[What is needed]: Find all the lines in the material below with the word "Verwendung", and copy them.

[Source records]:
== == ==

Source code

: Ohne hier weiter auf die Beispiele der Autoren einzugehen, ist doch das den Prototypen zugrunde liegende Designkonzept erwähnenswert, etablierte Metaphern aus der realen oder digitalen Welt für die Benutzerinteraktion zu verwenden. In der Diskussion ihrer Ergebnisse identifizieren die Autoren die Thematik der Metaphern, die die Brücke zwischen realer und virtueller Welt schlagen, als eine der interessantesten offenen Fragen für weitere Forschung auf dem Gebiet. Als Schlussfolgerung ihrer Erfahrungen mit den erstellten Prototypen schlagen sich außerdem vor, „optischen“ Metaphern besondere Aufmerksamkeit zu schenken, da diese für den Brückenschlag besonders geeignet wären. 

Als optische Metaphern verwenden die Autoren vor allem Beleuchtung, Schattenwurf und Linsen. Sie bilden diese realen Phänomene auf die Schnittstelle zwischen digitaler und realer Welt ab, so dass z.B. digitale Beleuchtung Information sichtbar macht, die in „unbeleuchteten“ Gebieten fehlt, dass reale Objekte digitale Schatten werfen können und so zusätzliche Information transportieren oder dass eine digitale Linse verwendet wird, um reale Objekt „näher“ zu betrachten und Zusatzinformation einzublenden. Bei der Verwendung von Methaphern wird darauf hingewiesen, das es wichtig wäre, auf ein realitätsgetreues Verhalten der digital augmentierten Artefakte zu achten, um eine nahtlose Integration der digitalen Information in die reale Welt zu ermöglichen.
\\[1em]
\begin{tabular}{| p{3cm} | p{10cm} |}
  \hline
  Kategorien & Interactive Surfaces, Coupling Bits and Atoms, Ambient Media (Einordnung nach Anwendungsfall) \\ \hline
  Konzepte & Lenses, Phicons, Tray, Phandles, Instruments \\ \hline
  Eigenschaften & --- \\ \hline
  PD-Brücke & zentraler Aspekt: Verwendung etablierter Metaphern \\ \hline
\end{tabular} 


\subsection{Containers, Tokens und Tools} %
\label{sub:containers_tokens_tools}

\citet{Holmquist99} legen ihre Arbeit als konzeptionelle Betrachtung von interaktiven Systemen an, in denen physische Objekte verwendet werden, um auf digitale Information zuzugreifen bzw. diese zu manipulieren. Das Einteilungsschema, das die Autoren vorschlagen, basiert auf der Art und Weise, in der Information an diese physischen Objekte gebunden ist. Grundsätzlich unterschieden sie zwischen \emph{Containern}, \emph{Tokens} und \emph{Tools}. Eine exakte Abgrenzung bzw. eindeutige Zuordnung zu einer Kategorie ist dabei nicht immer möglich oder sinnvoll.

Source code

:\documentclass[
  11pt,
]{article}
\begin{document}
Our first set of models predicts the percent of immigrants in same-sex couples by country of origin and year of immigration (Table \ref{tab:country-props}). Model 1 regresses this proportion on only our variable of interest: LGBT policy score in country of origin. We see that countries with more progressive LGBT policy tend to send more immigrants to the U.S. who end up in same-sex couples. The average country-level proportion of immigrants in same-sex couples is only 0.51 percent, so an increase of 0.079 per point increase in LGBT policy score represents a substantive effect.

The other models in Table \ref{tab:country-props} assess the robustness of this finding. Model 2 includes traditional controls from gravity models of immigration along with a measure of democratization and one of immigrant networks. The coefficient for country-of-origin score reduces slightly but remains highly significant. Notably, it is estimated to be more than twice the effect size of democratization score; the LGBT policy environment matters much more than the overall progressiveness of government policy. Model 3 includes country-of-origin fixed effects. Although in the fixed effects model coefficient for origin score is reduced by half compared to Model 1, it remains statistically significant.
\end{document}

== == ==

[Worked solution]:
Als optische Metaphern verwenden die Autoren vor allem Beleuchtung, Schattenwurf und Linsen. Sie bilden diese realen Phänomene auf die Schnittstelle zwischen digitaler und realer Welt ab, so dass z.B. digitale Beleuchtung Information sichtbar macht, die in „unbeleuchteten“ Gebieten fehlt, dass reale Objekte digitale Schatten werfen können und so zusätzliche Information transportieren oder dass eine digitale Linse verwendet wird, um reale Objekt „näher“ zu betrachten und Zusatzinformation einzublenden. Bei der Verwendung von Methaphern wird darauf hingewiesen, das es wichtig wäre, auf ein realitätsgetreues Verhalten der digital augmentierten Artefakte zu achten, um eine nahtlose Integration der digitalen Information in die reale Welt zu ermöglichen.
  PD-Brücke & zentraler Aspekt: Verwendung etablierter Metaphern \\ \hline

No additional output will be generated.